Algunas de sus reproducciones.

—¿Cómo se fabrica una obra de Picasso?

—Cuando Picasso pintaba un cuadro hacía decenas de dibujos idénticos con ligeras variantes, veinte o treinta; yo solo agregaba una dentro de la serie. Yo no copiaba, yo creaba una obra “a la manera de”, pero para eso necesitaba saber todo sobre la serie completa de los dibujos originales: de qué período eran, qué materiales se habían utilizado, etc. Y debía ejecutarlo tan rápido como él, porque Picasso no se tardaba una semana en hacer un dibujo. De una pintura es posible saber la época por los materiales utilizados, pero es muy difícil por medio del papel. Una imitación de Picasso hecha con mina de plata, con su firma y el mismo papel que él utilizaba, es imposible identificar. Sin embargo, hay períodos suyos en los que he preferido no aventurarme. También hay pequeños secretos. Por ejemplo, él solo firmaba las pinturas cuando estaban vendidas, por temor a que se las robaran. En un período lo hacía siempre con el barniz de uñas de Dora Maar (artista francesa y una de sus tantas mujeres), un rojo muy particular, eso también hay que saberlo; sin olvidar las técnicas de envejecimiento, como los marcos y molduras de época, que permiten ganar cincuenta años en veinticuatro horas.

Marilyn de Warhol.
Marilyn de Warhol.

—¿Es un trabajo muy minucioso?

—Más que ser minucioso, exige mucha concentración, una preparación muy larga, muy intensa. Para hacer un cuadro de Picasso me pasaba días inmóvil durante horas, esperando el momento en que sentía las ganas, la inspiración. Necesitaba yo mismo sentirme Picasso, convertirme en Picasso, en Chagall, en Léger, en Matisse. Entonces, todo fluía naturalmente, la mano se convertía en una prolongación del cerebro y había que firmar en el mismo impulso, con la misma espontaneidad, para no perder ese estado de gracia.

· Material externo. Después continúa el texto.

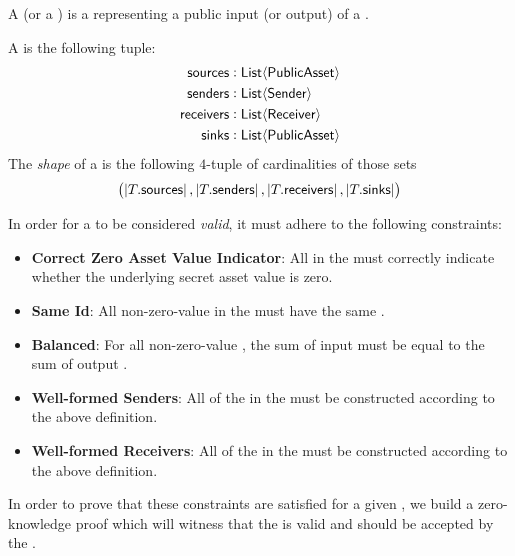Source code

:\begin{definition}
    A \Source{} (or a \Sink{}) is a \PublicAsset{} representing a public input (or output) of a \Transfer{}.
\end{definition}

\begin{definition}
    A \Transfer{} is the following tuple:
    \begin{align*}
        {\textsf{sources}}    &: {\textsf{List}}\langle{{\textsf{PublicAsset}}}\rangle \\
        {\textsf{senders}}    &: {\textsf{List}}\langle{{\textsf{Sender}}}\rangle \\
        {\textsf{receivers}}  &: {\textsf{List}}\langle{{\textsf{Receiver}}}\rangle \\
        {\textsf{sinks}}      &: {\textsf{List}}\langle{{\textsf{PublicAsset}}}\rangle
    \end{align*}
    The \emph{shape} of a \Transfer{} is the following $4$-tuple of cardinalities of those sets
    \[\left(\left|T.{\textsf{sources}}\right|, \left|T.{\textsf{senders}}\right|, \left|T.{\textsf{receivers}}\right|, \left|T.{\textsf{sinks}}\right|\right)\]
\end{definition}

In order for a \Transfer{} to be considered \emph{valid}, it must adhere to the following constraints:

\begin{itemize}
    \item \textbf{Correct Zero Asset Value Indicator}: All  in the \Transfer{} must correctly indicate whether the underlying secret asset value is zero.
    \item \textbf{Same Id}: All non-zero-value  in the \Transfer{} must have the same \AssetId{}.
    \item \textbf{Balanced}: For all non-zero-value , the sum of input  must be equal to the sum of output .
    \item \textbf{Well-formed Senders}: All of the  in the \Transfer{} must be constructed according to the above \Sender{} definition.
    \item \textbf{Well-formed Receivers}: All of the  in the \Transfer{} must be constructed according to the above \Receiver{} definition.
\end{itemize}

In order to prove that these constraints are satisfied for a given \Transfer{}, we build a zero-knowledge proof which will witness that the \Transfer{} is valid and should be accepted by the \Ledger{}. 

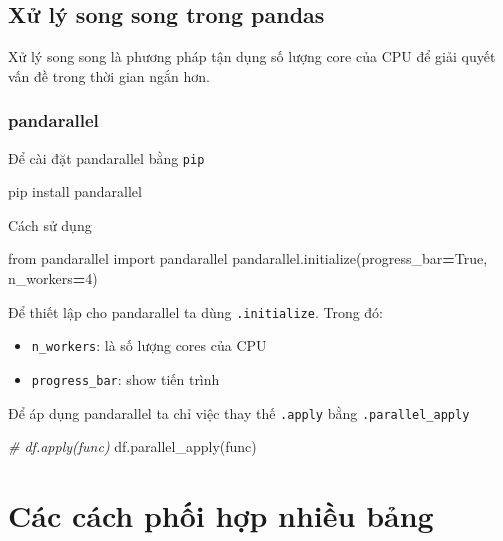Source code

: \documentclass[
]{book}
\newenvironment{Shaded}{\begin{snugshade}}{\end{snugshade}}
\newcommand{\CommentTok}[1]{\textcolor[rgb]{0.56,0.35,0.01}{\textit{#1}}}
\newcommand{\DecValTok}[1]{\textcolor[rgb]{0.00,0.00,0.81}{#1}}
\newcommand{\ImportTok}[1]{#1}
\newcommand{\NormalTok}[1]{#1}
\newcommand{\OperatorTok}[1]{\textcolor[rgb]{0.81,0.36,0.00}{\textbf{#1}}}
\newcommand{\VariableTok}[1]{\textcolor[rgb]{0.00,0.00,0.00}{#1}}
\begin{document}
\section{Xử lý song song trong pandas}\label{xux1eed-luxfd-song-song-trong-pandas}

Xử lý song song là phương pháp tận dụng số lượng core của CPU để giải quyết vấn đề trong thời gian ngắn hơn.

\subsection{pandarallel}\label{pandarallel}

Để cài đặt pandarallel bằng \texttt{pip}

\begin{Shaded}
\begin{Highlighting}[]
\NormalTok{pip install pandarallel}
\end{Highlighting}
\end{Shaded}

Cách sử dụng

\begin{Shaded}
\begin{Highlighting}[]
\ImportTok{from}\NormalTok{ pandarallel }\ImportTok{import}\NormalTok{ pandarallel}
\NormalTok{pandarallel.initialize(progress\_bar}\OperatorTok{=}\VariableTok{True}\NormalTok{, n\_workers}\OperatorTok{=}\DecValTok{4}\NormalTok{)}
\end{Highlighting}
\end{Shaded}

Để thiết lập cho pandarallel ta dùng \texttt{.initialize}. Trong đó:

\begin{itemize}
\item
  \texttt{n\_workers}: là số lượng cores của CPU
\item
  \texttt{progress\_bar}: show tiến trình
\end{itemize}

Để áp dụng pandarallel ta chỉ việc thay thế \texttt{.apply} bằng \texttt{.parallel\_apply}

\begin{Shaded}
\begin{Highlighting}[]
\CommentTok{\# df.apply(func)}
\NormalTok{df.parallel\_apply(func)}
\end{Highlighting}
\end{Shaded}

\chapter{Các cách phối hợp nhiều bảng}\label{cuxe1c-cuxe1ch-phux1ed1i-hux1ee3p-nhiux1ec1u-bux1ea3ng}
\end{document}
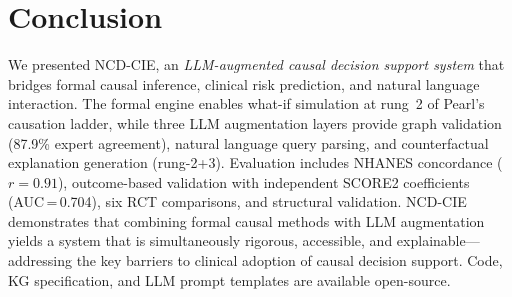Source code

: \documentclass[runningheads]{llncs}
\begin{document}
\section{Conclusion}\label{sec:conclusion}

We presented NCD-CIE, an \emph{LLM-augmented causal decision
support system} that bridges formal causal inference, clinical
risk prediction, and natural language interaction.
The formal engine enables what-if simulation at rung~2 of Pearl's
causation ladder, while three LLM augmentation layers provide
graph validation (87.9\% expert agreement), natural language
query parsing, and counterfactual explanation generation (rung-2+3).
Evaluation includes NHANES concordance ($r = 0.91$), outcome-based
validation with independent SCORE2 coefficients (AUC\,=\,0.704),
six RCT comparisons, and structural validation.
NCD-CIE demonstrates that combining formal causal methods with
LLM augmentation yields a system that is simultaneously rigorous,
accessible, and explainable---addressing the key barriers to
clinical adoption of causal decision support.
Code, KG specification, and LLM prompt templates are available
open-source.
\end{document}

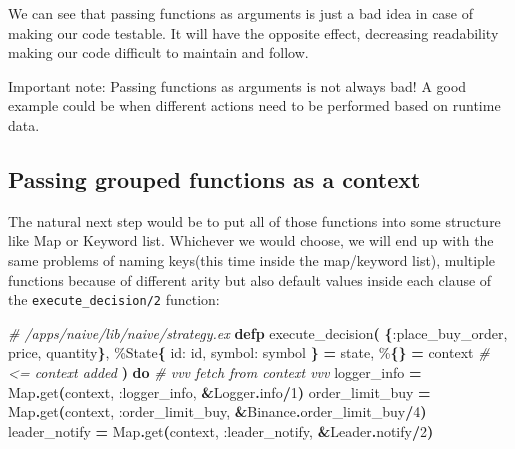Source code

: \documentclass[
  oneside]{book}
\newenvironment{Shaded}{\begin{snugshade}}{\end{snugshade}}
\newcommand{\CommentTok}[1]{\textcolor[rgb]{0.56,0.35,0.01}{\textit{#1}}}
\newcommand{\ConstantTok}[1]{\textcolor[rgb]{0.56,0.35,0.01}{#1}}
\newcommand{\DecValTok}[1]{\textcolor[rgb]{0.00,0.00,0.81}{#1}}
\newcommand{\FunctionTok}[1]{\textcolor[rgb]{0.13,0.29,0.53}{\textbf{#1}}}
\newcommand{\KeywordTok}[1]{\textcolor[rgb]{0.13,0.29,0.53}{\textbf{#1}}}
\newcommand{\NormalTok}[1]{#1}
\newcommand{\OperatorTok}[1]{\textcolor[rgb]{0.81,0.36,0.00}{\textbf{#1}}}
\newcommand{\VariableTok}[1]{\textcolor[rgb]{0.00,0.00,0.00}{#1}}
\begin{document}
We can see that passing functions as arguments is just a bad idea in case of making our code testable. It will have the opposite effect, decreasing readability making our code difficult to maintain and follow.

Important note: Passing functions as arguments is not always bad! A good example could be when different actions need to be performed based on runtime data.

\newpage

\subsection{Passing grouped functions as a context}\label{passing-grouped-functions-as-a-context}

The natural next step would be to put all of those functions into some structure like Map or Keyword list. Whichever we would choose, we will end up with the same problems of naming keys(this time inside the map/keyword list), multiple functions because of different arity but also default values inside each clause of the \texttt{execute\_decision/2} function:

\begin{Shaded}
\begin{Highlighting}[]
\CommentTok{\# /apps/naive/lib/naive/strategy.ex}
  \KeywordTok{defp}\NormalTok{ execute\_decision}\FunctionTok{(}
        \FunctionTok{\{}\VariableTok{:place\_buy\_order}\NormalTok{, price, quantity}\FunctionTok{\}}\NormalTok{,}
\NormalTok{        \%}\ConstantTok{State}\FunctionTok{\{}
          \VariableTok{id:}\NormalTok{ id,}
          \VariableTok{symbol:}\NormalTok{ symbol}
        \FunctionTok{\}} \OperatorTok{=}\NormalTok{ state,}
\NormalTok{        \%}\FunctionTok{\{\}} \OperatorTok{=}\NormalTok{ context }\CommentTok{\# \textless{}= context added}
      \FunctionTok{)} \KeywordTok{do}
    \CommentTok{\# vvv fetch from context vvv}
\NormalTok{    logger\_info }\OperatorTok{=} \ConstantTok{Map}\OperatorTok{.}\NormalTok{get}\FunctionTok{(}\NormalTok{context, }\VariableTok{:logger\_info}\NormalTok{, }\OperatorTok{\&}\ConstantTok{Logger}\OperatorTok{.}\NormalTok{info}\OperatorTok{/}\DecValTok{1}\FunctionTok{)}
\NormalTok{    order\_limit\_buy }\OperatorTok{=} \ConstantTok{Map}\OperatorTok{.}\NormalTok{get}\FunctionTok{(}\NormalTok{context, }\VariableTok{:order\_limit\_buy}\NormalTok{, }\OperatorTok{\&}\ConstantTok{Binance}\OperatorTok{.}\NormalTok{order\_limit\_buy}\OperatorTok{/}\DecValTok{4}\FunctionTok{)}
\NormalTok{    leader\_notify }\OperatorTok{=} \ConstantTok{Map}\OperatorTok{.}\NormalTok{get}\FunctionTok{(}\NormalTok{context, }\VariableTok{:leader\_notify}\NormalTok{, }\OperatorTok{\&}\ConstantTok{Leader}\OperatorTok{.}\NormalTok{notify}\OperatorTok{/}\DecValTok{2}\FunctionTok{)}
\end{Highlighting}
\end{Shaded}
\end{document}
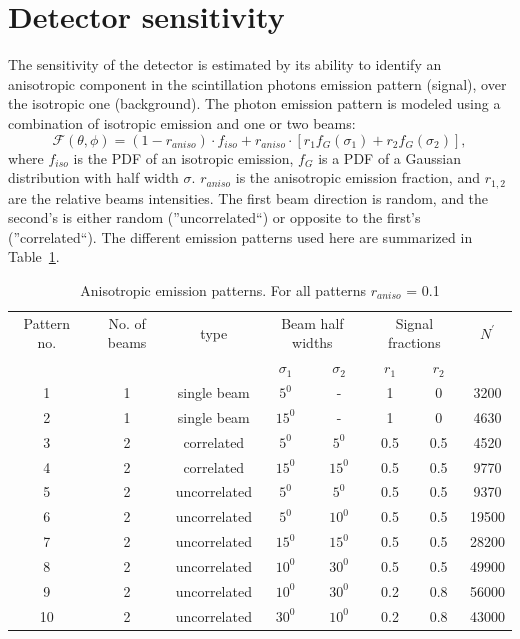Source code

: \section{Detector sensitivity}
\label{sec:sim}
The sensitivity of the detector is estimated by its ability to identify an anisotropic component in the scintillation photons emission pattern (signal), over the isotropic one (background). The photon emission pattern is modeled using a combination of isotropic emission and one or two beams:
\begin{equation}
\mathcal{F}(\theta,\phi) = (1-r_{aniso}) \cdot f_{iso} + r_{aniso}\cdot\left[r_1 f_G(\sigma_1) + r_2 f_G(\sigma_2) \right], 
\end{equation}  
where  $f_{iso}$ is the PDF of an isotropic emission, $f_G$ is a PDF of a Gaussian distribution with half width $\sigma$. $r_{aniso}$ is the anisotropic emission fraction, and $r_{1,2}$ are the relative beams intensities. The first beam direction is random, and the second's is either random 
(''uncorrelated``) or opposite to the first's (''correlated``). The different emission patterns used here are summarized in Table~\ref{tab:AnisoPattern}.
 
\begin{table}[h]
  \centering
  \caption{Anisotropic emission patterns. For all patterns $r_{aniso}$ = 0.1}
  \label{tab:AnisoPattern}
  \begin{tabular}{|c |c |c|cc|cc|c|}
  \hline
  Pattern no. & No. of beams & type & \multicolumn{2}{c|}{Beam half widths}& \multicolumn{2}{c|}{Signal fractions} & $N^{'}$ \\
  &              &      &  $\sigma_1$ & $\sigma_2$   &  $r_1$ & $r_2$ &   \\
  \hline
  1 & 1 & single beam & $5^{0}$ & - & 1 & 0 & 3200\\
   2 & 1 & single beam & $15^{0}$ & - & 1 & 0 & 4630\\
   3 & 2 & correlated & $5^{0}$ & $5^{0}$ & 0.5 & 0.5 &  4520  \\
   4 & 2 & correlated & $15^{0}$ & $15^{0}$ & 0.5 & 0.5 & 9770  \\
   5 & 2 & uncorrelated & $5^{0}$ & $5^{0}$ & 0.5 & 0.5 & 9370\\
   6 & 2 & uncorrelated & $5^{0}$ & $10^{0}$ & 0.5 & 0.5 & 19500\\
   7 & 2 & uncorrelated & $15^{0}$ & $15^{0}$ & 0.5 & 0.5 & 28200\\
   8 & 2 & uncorrelated & $10^{0}$ & $30^{0}$ & 0.5 & 0.5 & 49900\\
   9 & 2 & uncorrelated & $10^{0}$ & $30^{0}$ & 0.2 & 0.8 & 56000\\
    10 & 2 & uncorrelated & $30^{0}$ & $10^{0}$ & 0.2 & 0.8 & 43000\\
  \hline
 \end{tabular}
\end{table} 
 
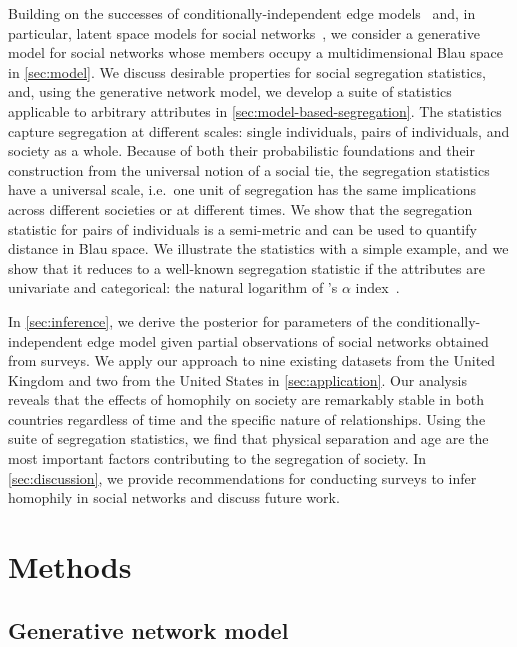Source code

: \documentclass{scrartcl}
\begin{document}
Building on the successes of conditionally-independent edge models~\cite{Snijders2011} and, in particular, latent space models for social networks~\cite{Hoff2002,Handcock2007,Raftery2012}, we consider a generative model for social networks whose members occupy a multidimensional Blau space in \cref{sec:model}. We discuss desirable properties for social segregation statistics, and, using the generative network model, we develop a suite of statistics applicable to arbitrary attributes in \cref{sec:model-based-segregation}. The statistics capture segregation at different scales: single individuals, pairs of individuals, and society as a whole. Because of both their probabilistic foundations and their construction from the universal notion of a social tie, the segregation statistics have a universal scale, i.e.\ one unit of segregation has the same implications across different societies or at different times. We show that the segregation statistic for pairs of individuals is a semi-metric and can be used to quantify distance in Blau space. We illustrate the statistics with a simple example, and we show that it reduces to a well-known segregation statistic if the attributes are univariate and categorical: the natural logarithm of \citeauthor{Moody2001}'s $\alpha$ index~\cite{Moody2001}.

In \cref{sec:inference}, we derive the posterior for parameters of the conditionally-independent edge model given partial observations of social networks obtained from surveys. We apply our approach to nine existing datasets from the United Kingdom and two from the United States in \cref{sec:application}. Our analysis reveals that the effects of homophily on society are remarkably stable in both countries regardless of time and the specific nature of relationships. Using the suite of segregation statistics, we find that physical separation and age are the most important factors contributing to the segregation of society. In \cref{sec:discussion}, we provide recommendations for conducting surveys to infer homophily in social networks and discuss future work.

\section{Methods}

\subsection{Generative network model\label{sec:model}}
\end{document}
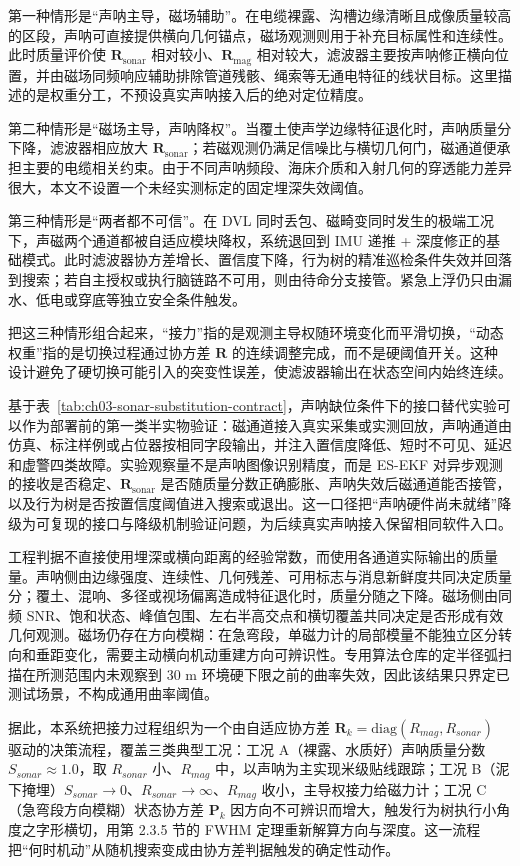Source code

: 第一种情形是``声呐主导，磁场辅助''。在电缆裸露、沟槽边缘清晰且成像质量较高的区段，声呐可直接提供横向几何锚点，磁场观测则用于补充目标属性和连续性。此时质量评价使 \(\boldsymbol{R}_{\mathrm{sonar}}\) 相对较小、\(\boldsymbol{R}_{\mathrm{mag}}\) 相对较大，滤波器主要按声呐修正横向位置，并由磁场同频响应辅助排除管道残骸、绳索等无通电特征的线状目标。这里描述的是权重分工，不预设真实声呐接入后的绝对定位精度。

第二种情形是``磁场主导，声呐降权''。当覆土使声学边缘特征退化时，声呐质量分下降，滤波器相应放大 \(\boldsymbol{R}_{\mathrm{sonar}}\)；若磁观测仍满足信噪比与横切几何门，磁通道便承担主要的电缆相关约束。由于不同声呐频段、海床介质和入射几何的穿透能力差异很大，本文不设置一个未经实测标定的固定埋深失效阈值。

第三种情形是``两者都不可信''。在 DVL 同时丢包、磁畸变同时发生的极端工况下，声磁两个通道都被自适应模块降权，系统退回到 IMU 递推 + 深度修正的基础模式。此时滤波器协方差增长、置信度下降，行为树的精准巡检条件失效并回落到搜索；若自主授权或执行脑链路不可用，则由待命分支接管。紧急上浮仍只由漏水、低电或穿底等独立安全条件触发。

把这三种情形组合起来，``接力''指的是观测主导权随环境变化而平滑切换，``动态权重''指的是切换过程通过协方差 \(\boldsymbol{R}\) 的连续调整完成，而不是硬阈值开关。这种设计避免了硬切换可能引入的突变性误差，使滤波器输出在状态空间内始终连续。

基于表~\ref{tab:ch03-sonar-substitution-contract}，声呐缺位条件下的接口替代实验可以作为部署前的第一类半实物验证：磁通道接入真实采集或实测回放，声呐通道由仿真、标注样例或占位器按相同字段输出，并注入置信度降低、短时不可见、延迟和虚警四类故障。实验观察量不是声呐图像识别精度，而是 ES-EKF 对异步观测的接收是否稳定、\(\boldsymbol{R}_{\mathrm{sonar}}\) 是否随质量分数正确膨胀、声呐失效后磁通道能否接管，以及行为树是否按置信度阈值进入搜索或退出。这一口径把``声呐硬件尚未就绪''降级为可复现的接口与降级机制验证问题，为后续真实声呐接入保留相同软件入口。

工程判据不直接使用埋深或横向距离的经验常数，而使用各通道实际输出的质量量。声呐侧由边缘强度、连续性、几何残差、可用标志与消息新鲜度共同决定质量分；覆土、混响、多径或视场偏离造成特征退化时，质量分随之下降。磁场侧由同频 SNR、饱和状态、峰值包围、左右半高交点和横切覆盖共同决定是否形成有效几何观测。磁场仍存在方向模糊：在急弯段，单磁力计的局部模量不能独立区分转向和垂距变化，需要主动横向机动重建方向可辨识性。专用算法仓库的定半径弧扫描在所测范围内未观察到 30 m 环境硬下限之前的曲率失效，因此该结果只界定已测试场景，不构成通用曲率阈值。

据此，本系统把接力过程组织为一个由自适应协方差 \(\boldsymbol{R}_k = \text{diag}(R_{mag}, R_{sonar})\) 驱动的决策流程，覆盖三类典型工况：工况 A（裸露、水质好）声呐质量分数 \(S_{sonar} \approx 1.0\)，取 \(R_{sonar}\) 小、\(R_{mag}\) 中，以声呐为主实现米级贴线跟踪；工况 B（泥下掩埋）\(S_{sonar} \to 0\)、\(R_{sonar} \to \infty\)、\(R_{mag}\) 收小，主导权接力给磁力计；工况 C（急弯段方向模糊）状态协方差 \(\boldsymbol{P}_k\) 因方向不可辨识而增大，触发行为树执行小角度之字形横切，用第 2.3.5 节的 FWHM 定理重新解算方向与深度。这一流程把``何时机动''从随机搜索变成由协方差判据触发的确定性动作。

—¿Cómo llegaron a descubrirlo?

—Tras la desaparición de Henri Guillard y Leon Amiel, comencé a trabajar con gente que no conocía nada del arte, sino que solo le interesaba ganar lo máximo y lo más pronto posible, y yo también me había acostumbrado a la buena vida. Me pedían un cuadro de Chagall para el día siguiente y yo lo hacía. Una vez se llevaron una imitación de Pierre Bonnard que aún no estaba seca. A ese ritmo, las cosas no podían durar mucho tiempo. Empezaron las quejas y las demandas. Una señora que había comprado un falso de Camille Corot con certificado de autenticidad hizo una denuncia. Comenzaron a vigilarme y cometí el error de hacer directamente un negocio sin intermediario. La policía me estaba esperando.

—Usted ganó mucho dinero como falsificador, ¿qué le queda de esa época?

—Era una actividad que me permitió llevar una vida más que confortable. Los comienzos de los noventa fueron una época dorada, podía hacer lo que se me antojara: trajes y camisas a medida por docenas, viajes en Concorde a Nueva York solo para firmar unas litografías falsas de Dalí, vivir en los grandes hoteles, auto con chofer, discotecas de moda y casinos. Me gasté puñados de dólares en Las Vegas. En una noche ganaba lo que ahora ganaría en diez años. También compré obras de arte, verdaderas, por supuesto, pero no pude guardar nada cuando me detuvo la policía. Vivía en un departamento de 250 metros cuadrados repleto de obras de arte, y perdí todo, pero no importa. Ahora, cuando quiero ver algo bello, simplemente voy a un museo. La verdad es que me gustaría ser conocido por mi pintura, siempre he sido un pintor y nunca he dejado de serlo, pero el conflicto entre el pintor y el falsificador es terrible, porque cuando una semana se es Matisse, la otra Picasso y la otra Utrillo o Renoir, ser simplemente Ribes es muy difícil.